Anaysis and Figure 2

Emotion analysis using afinn was conducted based on the TF-IDF value that weights words that appear more frequently in the document compared to other documents.

YES Looking at the YES chart, it can be seen that positive and negative words occupy a similar proportion. Positive words include ‘gift’, ‘cleaner’, and ‘solutions’. In the case of positive words, it can be said that words that urge action to overcome the climate crisis mainly appeared. On the other hand, among the negative words, words such as ‘worse’, ‘kills’, and ‘blame’ appeared. While positive words for the campaign to overcome the climate crisis frequently appeared, extreme words that signify the seriousness of the climate crisis were being used.
NO There was only one positive word, and all other words were found to have negative emotions. Words such as ‘fraud’ and ‘bulshit’ appeared as the most negative vocabulary, and it can be seen that tweets with NO items were written mainly in the context of lies, fraud, and conspiracies in the climate crisis such as global warming.
N/A Positive words were ‘amaze’ and ‘advantages’, and negative words were ‘scam’, ‘dispute’, and ‘stalling’. Compared to NO, positive words appeared frequently, but it can be seen that a large number of negative words were used in N/A as well. In the existing original data, it was mentioned that tweets that are ambiguous whether it is related to global warming were classified as N/A. It was difficult to clearly know the words within N/A through TF-IDF. However, when analyzing emotions, seeing that words such as ‘polluter’ are appearing, it can be expected that there will be some tweets related to environmental issues.

In order to check what kind of emotional state words appear a lot according to the ‘climate’, ‘afinn’ was used among the emotional vocabulary Lexicons. In the case of ‘afinn’, it has a characteristic of valuing each word from -5 to +5 what the emotion is. In the case of bing and nrc, words are classified according to specific emotional states such as positive, negative, or joy. When using bing and nrc, there were not many common words between the data to be analyzed and the corresponding vocabulary lexicon, and afinn that can analyze the emotions of relatively many words was selected.
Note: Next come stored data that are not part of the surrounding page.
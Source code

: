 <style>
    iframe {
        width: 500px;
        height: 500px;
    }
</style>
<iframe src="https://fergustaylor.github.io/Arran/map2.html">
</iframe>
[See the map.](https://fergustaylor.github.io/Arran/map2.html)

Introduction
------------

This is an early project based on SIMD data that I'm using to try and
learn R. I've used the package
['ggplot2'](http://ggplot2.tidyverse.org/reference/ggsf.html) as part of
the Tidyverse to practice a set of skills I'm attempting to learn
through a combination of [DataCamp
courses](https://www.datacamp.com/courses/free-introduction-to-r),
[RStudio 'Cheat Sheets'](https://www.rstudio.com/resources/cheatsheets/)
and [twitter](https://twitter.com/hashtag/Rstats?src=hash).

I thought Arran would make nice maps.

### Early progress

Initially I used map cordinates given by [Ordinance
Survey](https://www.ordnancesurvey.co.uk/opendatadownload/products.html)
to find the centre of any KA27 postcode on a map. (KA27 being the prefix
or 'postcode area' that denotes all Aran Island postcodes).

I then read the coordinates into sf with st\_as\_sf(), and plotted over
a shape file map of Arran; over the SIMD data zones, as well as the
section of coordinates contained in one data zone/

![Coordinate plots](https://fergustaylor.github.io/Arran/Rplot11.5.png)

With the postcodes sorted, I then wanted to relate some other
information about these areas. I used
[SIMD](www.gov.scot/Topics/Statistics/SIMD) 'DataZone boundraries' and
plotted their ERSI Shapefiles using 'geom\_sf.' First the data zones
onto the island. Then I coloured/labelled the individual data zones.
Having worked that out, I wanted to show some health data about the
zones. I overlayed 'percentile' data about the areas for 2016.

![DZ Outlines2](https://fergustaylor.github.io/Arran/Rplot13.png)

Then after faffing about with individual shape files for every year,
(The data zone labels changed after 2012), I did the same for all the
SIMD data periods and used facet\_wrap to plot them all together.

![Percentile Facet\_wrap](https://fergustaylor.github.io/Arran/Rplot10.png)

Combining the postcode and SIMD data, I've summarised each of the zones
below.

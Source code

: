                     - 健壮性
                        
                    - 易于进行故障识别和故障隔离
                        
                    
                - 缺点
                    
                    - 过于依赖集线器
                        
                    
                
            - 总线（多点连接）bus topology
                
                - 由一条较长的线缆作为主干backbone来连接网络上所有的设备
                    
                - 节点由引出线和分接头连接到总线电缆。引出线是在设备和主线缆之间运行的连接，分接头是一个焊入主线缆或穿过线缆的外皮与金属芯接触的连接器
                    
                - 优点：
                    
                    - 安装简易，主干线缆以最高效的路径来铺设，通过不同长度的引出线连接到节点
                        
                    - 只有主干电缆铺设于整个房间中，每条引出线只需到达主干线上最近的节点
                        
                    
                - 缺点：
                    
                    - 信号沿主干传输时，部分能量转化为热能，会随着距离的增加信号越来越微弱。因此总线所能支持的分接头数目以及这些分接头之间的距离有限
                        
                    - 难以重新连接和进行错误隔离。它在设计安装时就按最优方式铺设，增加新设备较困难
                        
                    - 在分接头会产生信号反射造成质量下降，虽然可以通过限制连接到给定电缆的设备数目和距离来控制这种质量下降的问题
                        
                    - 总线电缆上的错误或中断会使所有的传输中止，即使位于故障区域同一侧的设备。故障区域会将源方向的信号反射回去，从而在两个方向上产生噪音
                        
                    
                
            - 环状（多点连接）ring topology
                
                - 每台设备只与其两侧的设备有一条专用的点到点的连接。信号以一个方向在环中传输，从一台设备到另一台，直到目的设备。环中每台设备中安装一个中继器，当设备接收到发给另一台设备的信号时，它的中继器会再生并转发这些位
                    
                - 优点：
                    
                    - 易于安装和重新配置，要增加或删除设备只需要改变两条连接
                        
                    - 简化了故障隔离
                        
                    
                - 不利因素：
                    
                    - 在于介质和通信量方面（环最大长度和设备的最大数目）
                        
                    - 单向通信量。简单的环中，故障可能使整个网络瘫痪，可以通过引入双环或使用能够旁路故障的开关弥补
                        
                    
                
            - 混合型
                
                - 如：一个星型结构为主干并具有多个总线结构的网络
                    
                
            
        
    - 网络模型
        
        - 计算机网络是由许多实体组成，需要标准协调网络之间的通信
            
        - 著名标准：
Emotion analysis was conducted using ‘tweet_tf_idf’, a data set containing TF-IDF values. We used ‘inner_join’ to find an intersection with afinn, grouped by climate, and selected each of the top 10 words based on the tf_idf value using ‘slice_max’. After that, when visualizing, we went through the process of sorting by value to sort the charts in order. When visualizing, just like the previously drawn bar graph of TF-IDF, the readability is poor when words are located on the existing x-axis, so the graph was created by changing the x-axis and y-axis to each other.
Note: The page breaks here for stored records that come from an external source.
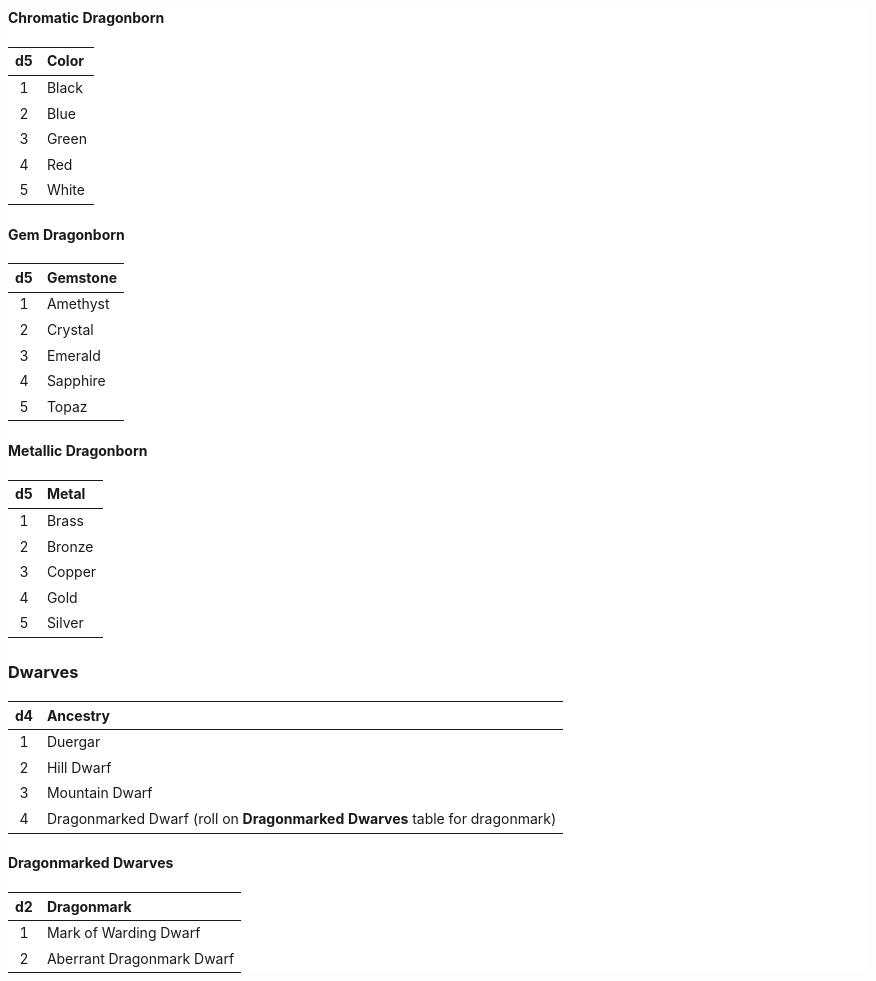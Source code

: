 #### Chromatic Dragonborn
| d5 | Color |
|:--:|:------|
| 1  | Black |
| 2  |  Blue |
| 3  | Green |
| 4  |  Red  |
| 5  | White |

#### Gem Dragonborn
| d5 | Gemstone |
|:--:|:---------|
| 1  | Amethyst |
| 2  | Crystal  |
| 3  | Emerald  |
| 4  | Sapphire |
| 5  |  Topaz   |

#### Metallic Dragonborn
| d5 |  Metal |
|:--:|:-------|
| 1  |  Brass |
| 2  | Bronze |
| 3  | Copper |
| 4  |  Gold  |
| 5  | Silver |

### Dwarves
| d4 |       Ancestry        |
|:--:|:----------------------|
| 1  |        Duergar        |
| 2  |       Hill Dwarf      |
| 3  |     Mountain Dwarf    |
| 4  | Dragonmarked Dwarf (roll on **Dragonmarked Dwarves** table for dragonmark) |

#### Dragonmarked Dwarves
| d2 |        Dragonmark         |
|:--:|:--------------------------|
| 1  |   Mark of Warding Dwarf   |
| 2  | Aberrant Dragonmark Dwarf |

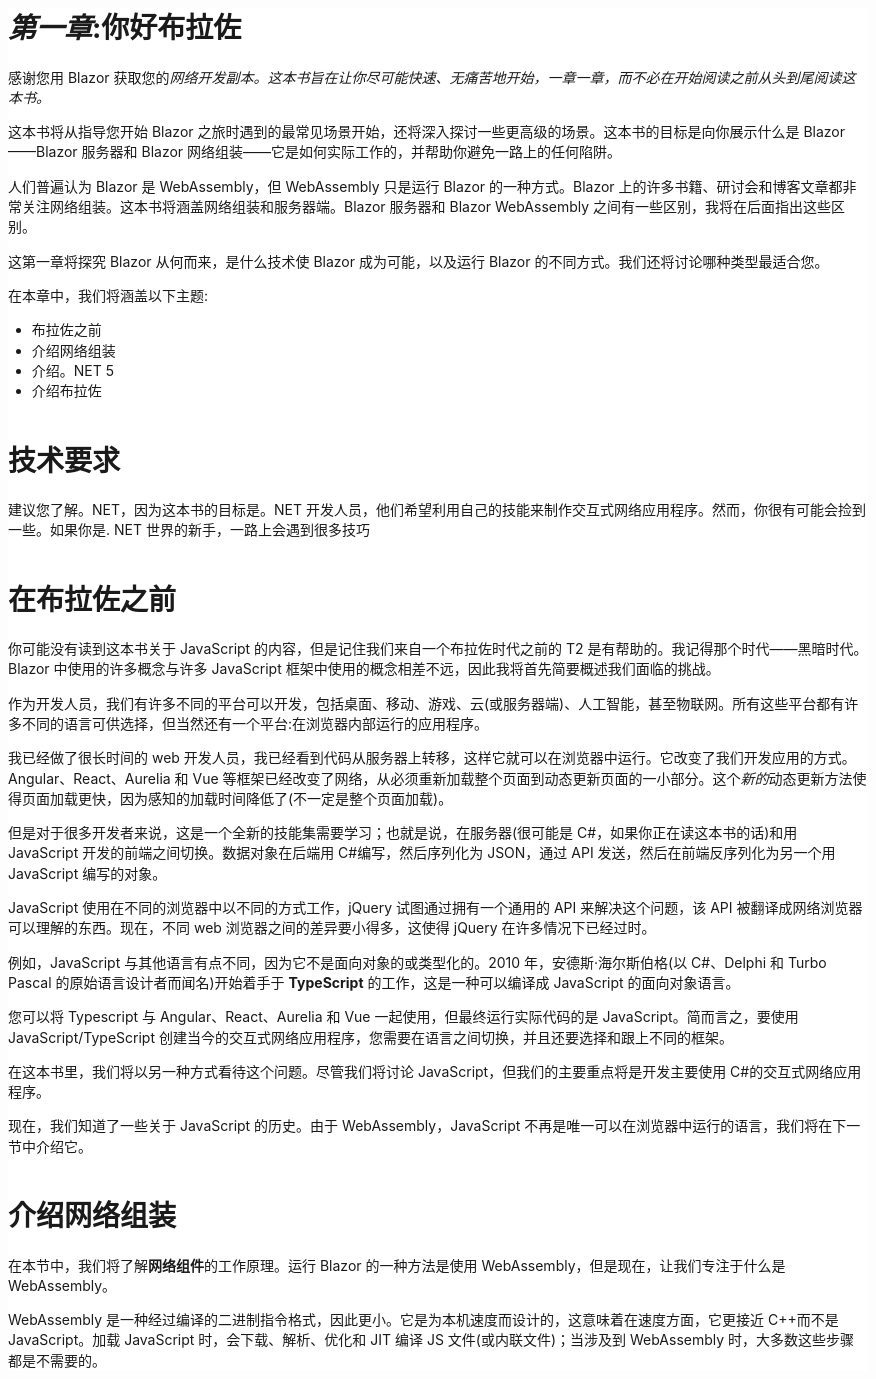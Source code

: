 # *第一章*:你好布拉佐

感谢您用 Blazor 获取您的*网络开发副本。这本书旨在让你尽可能快速、无痛苦地开始，一章一章，而不必在开始阅读之前从头到尾阅读这本书。*

这本书将从指导您开始 Blazor 之旅时遇到的最常见场景开始，还将深入探讨一些更高级的场景。这本书的目标是向你展示什么是 Blazor——Blazor 服务器和 Blazor 网络组装——它是如何实际工作的，并帮助你避免一路上的任何陷阱。

人们普遍认为 Blazor 是 WebAssembly，但 WebAssembly 只是运行 Blazor 的一种方式。Blazor 上的许多书籍、研讨会和博客文章都非常关注网络组装。这本书将涵盖网络组装和服务器端。Blazor 服务器和 Blazor WebAssembly 之间有一些区别，我将在后面指出这些区别。

这第一章将探究 Blazor 从何而来，是什么技术使 Blazor 成为可能，以及运行 Blazor 的不同方式。我们还将讨论哪种类型最适合您。

在本章中，我们将涵盖以下主题:

*   布拉佐之前
*   介绍网络组装
*   介绍。NET 5
*   介绍布拉佐

# 技术要求

建议您了解。NET，因为这本书的目标是。NET 开发人员，他们希望利用自己的技能来制作交互式网络应用程序。然而，你很有可能会捡到一些。如果你是. NET 世界的新手，一路上会遇到很多技巧

# 在布拉佐之前

你可能没有读到这本书关于 JavaScript 的内容，但是记住我们来自一个布拉佐时代之前的 T2 是有帮助的。我记得那个时代——黑暗时代。Blazor 中使用的许多概念与许多 JavaScript 框架中使用的概念相差不远，因此我将首先简要概述我们面临的挑战。

作为开发人员，我们有许多不同的平台可以开发，包括桌面、移动、游戏、云(或服务器端)、人工智能，甚至物联网。所有这些平台都有许多不同的语言可供选择，但当然还有一个平台:在浏览器内部运行的应用程序。

我已经做了很长时间的 web 开发人员，我已经看到代码从服务器上转移，这样它就可以在浏览器中运行。它改变了我们开发应用的方式。Angular、React、Aurelia 和 Vue 等框架已经改变了网络，从必须重新加载整个页面到动态更新页面的一小部分。这个*新的*动态更新方法使得页面加载更快，因为感知的加载时间降低了(不一定是整个页面加载)。

但是对于很多开发者来说，这是一个全新的技能集需要学习；也就是说，在服务器(很可能是 C#，如果你正在读这本书的话)和用 JavaScript 开发的前端之间切换。数据对象在后端用 C#编写，然后序列化为 JSON，通过 API 发送，然后在前端反序列化为另一个用 JavaScript 编写的对象。

JavaScript 使用在不同的浏览器中以不同的方式工作，jQuery 试图通过拥有一个通用的 API 来解决这个问题，该 API 被翻译成网络浏览器可以理解的东西。现在，不同 web 浏览器之间的差异要小得多，这使得 jQuery 在许多情况下已经过时。

例如，JavaScript 与其他语言有点不同，因为它不是面向对象的或类型化的。2010 年，安德斯·海尔斯伯格(以 C#、Delphi 和 Turbo Pascal 的原始语言设计者而闻名)开始着手于 **TypeScript** 的工作，这是一种可以编译成 JavaScript 的面向对象语言。

您可以将 Typescript 与 Angular、React、Aurelia 和 Vue 一起使用，但最终运行实际代码的是 JavaScript。简而言之，要使用 JavaScript/TypeScript 创建当今的交互式网络应用程序，您需要在语言之间切换，并且还要选择和跟上不同的框架。

在这本书里，我们将以另一种方式看待这个问题。尽管我们将讨论 JavaScript，但我们的主要重点将是开发主要使用 C#的交互式网络应用程序。

现在，我们知道了一些关于 JavaScript 的历史。由于 WebAssembly，JavaScript 不再是唯一可以在浏览器中运行的语言，我们将在下一节中介绍它。

# 介绍网络组装

在本节中，我们将了解**网络组件**的工作原理。运行 Blazor 的一种方法是使用 WebAssembly，但是现在，让我们专注于什么是 WebAssembly。

WebAssembly 是一种经过编译的二进制指令格式，因此更小。它是为本机速度而设计的，这意味着在速度方面，它更接近 C++而不是 JavaScript。加载 JavaScript 时，会下载、解析、优化和 JIT 编译 JS 文件(或内联文件)；当涉及到 WebAssembly 时，大多数这些步骤都是不需要的。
tweet_tf_idf <- tidy_tweet %>%
  bind_tf_idf(term = word,           
              document = climate, 
              n = n)

climate_sentiment <- tweet_tf_idf %>% 
  inner_join(get_sentiments("afinn")) %>% 
  group_by(climate) %>% 
  slice_max(tf_idf, n = 10, with_ties = F) %>% 
  mutate(word = factor(word, levels = word[order(value)]))

## Joining with `by = join_by(word)`

ggplot(climate_sentiment, aes(x = word,
                  y = value,
                  fill = climate)) +
  geom_col(show.legend = F) +
  facet_wrap(~ climate, scales = "free_y", ncol = 3) +
  coord_flip() +
  scale_x_reordered() +
  labs(x = NULL, y = NULL) +
  ggtitle('The Climate Crisis Tweet : TF_IDF Sentiment')

Anaysis and Figure 3

The n-gram was used to find out the relationship between the words most frequently mentioned according to the climate and which words each word relates to. First, YES, NO, and N/A were tokenized into two words each, and the two words were separated into two columns, word1 and word2. In addition, unnecessary words were individually entered and removed using ‘filiter’ for the added columns. For network analysis visualization by dividing the clusters by related words, set.seed (1234) was set to divide the clusters, and to set different colors for each cluster. After that, more than 15 frequencies of words were selected. After that, it is a reference value set in consideration of performing NO and N/A visualization. Lines connecting words were set in gray. In particular, through codes such as <geom_node_point(esize=centrality, color=group), and show.legend=F), the size of the node was set to be changed according to the frequency attributes. In addition, the color was also designated to vary according to the attributes of each group.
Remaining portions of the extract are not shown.